* [Try it]: Reproduce the records below exactly; no pictures.

* [Recorded information]:

*-*-*

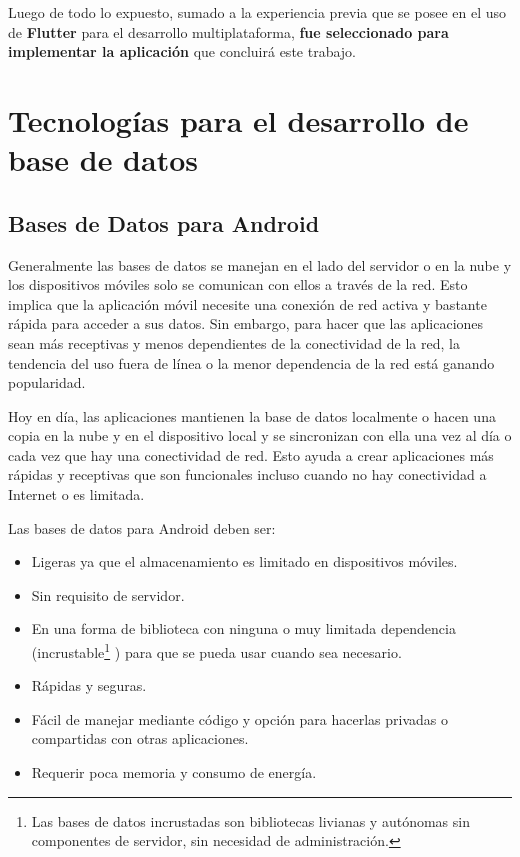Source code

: Luego de todo lo expuesto, sumado a la experiencia previa que se posee en el uso de \textbf{Flutter} para el desarrollo multiplataforma,\textbf{ fue seleccionado para implementar la aplicación} que concluirá este trabajo.

\section{Tecnologías para el desarrollo de base de datos}\label{chapter:introduction}





\subsection{Bases de Datos para Android}\label{chapter:introduction}

Generalmente las bases de datos se manejan en el lado del servidor o en la nube y los dispositivos móviles solo se comunican con ellos a través de la red. Esto implica que la aplicación móvil necesite una conexión de red activa y bastante rápida para acceder a sus datos. Sin embargo, para hacer que las aplicaciones sean más receptivas y menos dependientes de la conectividad de la red, la tendencia del uso fuera de línea o la menor dependencia de la red está ganando popularidad.

Hoy en día, las aplicaciones mantienen la base de datos localmente o hacen una copia en la nube y en el dispositivo local y se sincronizan con ella una vez al día o cada vez que hay una conectividad de red. Esto ayuda a crear aplicaciones más rápidas y receptivas que son funcionales incluso cuando no hay conectividad a Internet o es limitada.

Las bases de datos para Android deben ser:
\begin{itemize}


\item	Ligeras ya que el almacenamiento es limitado en dispositivos móviles.
\item	Sin requisito de servidor.
\item	En una forma de biblioteca con ninguna o muy limitada dependencia (incrustable\footnote{Las bases de datos incrustadas son bibliotecas livianas y autónomas sin componentes de servidor, sin necesidad de administración.} ) para que se pueda usar cuando sea necesario.
\item	Rápidas y seguras.
\item	Fácil de manejar mediante código y opción para hacerlas privadas o compartidas con otras aplicaciones.
\item	Requerir poca memoria y consumo de energía.
\end{itemize}

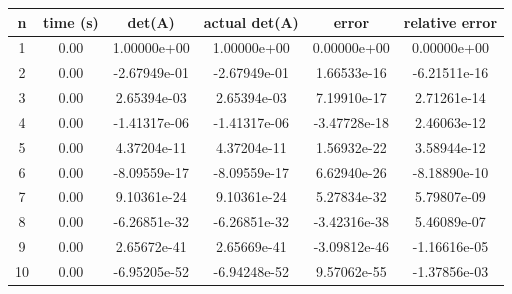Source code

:\documentclass[12pt]{article}
\begin{document}
\begin{tabular}{ c | c | c | c | c | c }
n & time (s) & det(A) & actual det(A) & error & relative error \\
\hline
1 & 0.00 & 1.00000e+00 & 1.00000e+00 & 0.00000e+00 & 0.00000e+00 \\
2 & 0.00 & -2.67949e-01 & -2.67949e-01 & 1.66533e-16 & -6.21511e-16 \\
3 & 0.00 & 2.65394e-03 & 2.65394e-03 & 7.19910e-17 & 2.71261e-14 \\
4 & 0.00 & -1.41317e-06 & -1.41317e-06 & -3.47728e-18 & 2.46063e-12 \\
5 & 0.00 & 4.37204e-11 & 4.37204e-11 & 1.56932e-22 & 3.58944e-12 \\
6 & 0.00 & -8.09559e-17 & -8.09559e-17 & 6.62940e-26 & -8.18890e-10 \\
7 & 0.00 & 9.10361e-24 & 9.10361e-24 & 5.27834e-32 & 5.79807e-09 \\
8 & 0.00 & -6.26851e-32 & -6.26851e-32 & -3.42316e-38 & 5.46089e-07 \\
9 & 0.00 & 2.65672e-41 & 2.65669e-41 & -3.09812e-46 & -1.16616e-05 \\
10 & 0.00 & -6.95205e-52 & -6.94248e-52 & 9.57062e-55 & -1.37856e-03 \\
\end{tabular}
\newline
\newline
\end{document}
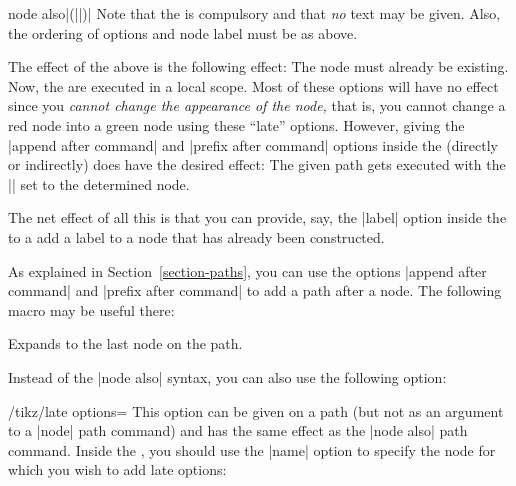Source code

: \begin{pathoperation}{node also}{|(||)|}
    Note that the  is compulsory and that \emph{no} text may be
    given. Also, the ordering of options and node label must be as above.

    The effect of the above is the following effect: The node  must
    already  be existing. Now, the  are executed in a local
    scope. Most of these options will have no effect since you \emph{cannot
    change the appearance of the node,} that is, you cannot change a red node
    into a green node using these ``late'' options. However, giving the
    |append after command| and |prefix after command| options inside the
     (directly or indirectly) does have the desired effect:
    The given path gets executed with the |\tikzlastnode| set to the determined
    node.

    The net effect of all this is that you can provide, say, the |label| option
    inside the  to a add a label to a node that has already been
    constructed.
\begin{codeexample}[]
\end{codeexample}
\end{pathoperation}

As explained in Section~\ref{section-paths}, you can use the options
|append after command| and |prefix after command| to add a path after a node.
The following macro may be useful there:
%
\begin{command}{\tikzlastnode}
    Expands to the last node on the path.
\end{command}

Instead of the |node also| syntax, you can also use the following option:

\begin{key}{/tikz/late options=}
    This option can be given on a path (but not as an argument to a |node| path
    command) and has the same effect as the |node also| path command. Inside
    the , you should use the |name| option to specify the node
    for which you wish to add late options:
\begin{codeexample}[]
\end{codeexample}
\end{key}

*-*-*

* [Result]:
Source code

: Luego de todo lo expuesto, sumado a la experiencia previa que se posee en el uso de \textbf{Flutter} para el desarrollo multiplataforma,\textbf{ fue seleccionado para implementar la aplicación} que concluirá este trabajo.

\section{Tecnologías para el desarrollo de base de datos}\label{chapter:introduction}





\subsection{Bases de Datos para Android}\label{chapter:introduction}

Generalmente las bases de datos se manejan en el lado del servidor o en la nube y los dispositivos móviles solo se comunican con ellos a través de la red. Esto implica que la aplicación móvil necesite una conexión de red activa y bastante rápida para acceder a sus datos. Sin embargo, para hacer que las aplicaciones sean más receptivas y menos dependientes de la conectividad de la red, la tendencia del uso fuera de línea o la menor dependencia de la red está ganando popularidad.

Hoy en día, las aplicaciones mantienen la base de datos localmente o hacen una copia en la nube y en el dispositivo local y se sincronizan con ella una vez al día o cada vez que hay una conectividad de red. Esto ayuda a crear aplicaciones más rápidas y receptivas que son funcionales incluso cuando no hay conectividad a Internet o es limitada.

Las bases de datos para Android deben ser:
\begin{itemize}


\item	Ligeras ya que el almacenamiento es limitado en dispositivos móviles.
\item	Sin requisito de servidor.
\item	En una forma de biblioteca con ninguna o muy limitada dependencia (incrustable\footnote{Las bases de datos incrustadas son bibliotecas livianas y autónomas sin componentes de servidor, sin necesidad de administración.} ) para que se pueda usar cuando sea necesario.
\item	Rápidas y seguras.
\item	Fácil de manejar mediante código y opción para hacerlas privadas o compartidas con otras aplicaciones.
\item	Requerir poca memoria y consumo de energía.
\end{itemize}

Source code

:\documentclass[12pt]{article}
\begin{document}
\begin{tabular}{ c | c | c | c | c | c }
n & time (s) & det(A) & actual det(A) & error & relative error \\
\hline
1 & 0.00 & 1.00000e+00 & 1.00000e+00 & 0.00000e+00 & 0.00000e+00 \\
2 & 0.00 & -2.67949e-01 & -2.67949e-01 & 1.66533e-16 & -6.21511e-16 \\
3 & 0.00 & 2.65394e-03 & 2.65394e-03 & 7.19910e-17 & 2.71261e-14 \\
4 & 0.00 & -1.41317e-06 & -1.41317e-06 & -3.47728e-18 & 2.46063e-12 \\
5 & 0.00 & 4.37204e-11 & 4.37204e-11 & 1.56932e-22 & 3.58944e-12 \\
6 & 0.00 & -8.09559e-17 & -8.09559e-17 & 6.62940e-26 & -8.18890e-10 \\
7 & 0.00 & 9.10361e-24 & 9.10361e-24 & 5.27834e-32 & 5.79807e-09 \\
8 & 0.00 & -6.26851e-32 & -6.26851e-32 & -3.42316e-38 & 5.46089e-07 \\
9 & 0.00 & 2.65672e-41 & 2.65669e-41 & -3.09812e-46 & -1.16616e-05 \\
10 & 0.00 & -6.95205e-52 & -6.94248e-52 & 9.57062e-55 & -1.37856e-03 \\
\end{tabular}
\newline
\newline
\end{document}
Source code

: \begin{pathoperation}{node also}{|(||)|}
    Note that the  is compulsory and that \emph{no} text may be
    given. Also, the ordering of options and node label must be as above.

    The effect of the above is the following effect: The node  must
    already  be existing. Now, the  are executed in a local
    scope. Most of these options will have no effect since you \emph{cannot
    change the appearance of the node,} that is, you cannot change a red node
    into a green node using these ``late'' options. However, giving the
    |append after command| and |prefix after command| options inside the
     (directly or indirectly) does have the desired effect:
    The given path gets executed with the |\tikzlastnode| set to the determined
    node.

    The net effect of all this is that you can provide, say, the |label| option
    inside the  to a add a label to a node that has already been
    constructed.
\begin{codeexample}[]
\end{codeexample}
\end{pathoperation}

As explained in Section~\ref{section-paths}, you can use the options
|append after command| and |prefix after command| to add a path after a node.
The following macro may be useful there:
%
\begin{command}{\tikzlastnode}
    Expands to the last node on the path.
\end{command}

Instead of the |node also| syntax, you can also use the following option:

\begin{key}{/tikz/late options=}
    This option can be given on a path (but not as an argument to a |node| path
    command) and has the same effect as the |node also| path command. Inside
    the , you should use the |name| option to specify the node
    for which you wish to add late options:
\begin{codeexample}[]
\end{codeexample}
\end{key}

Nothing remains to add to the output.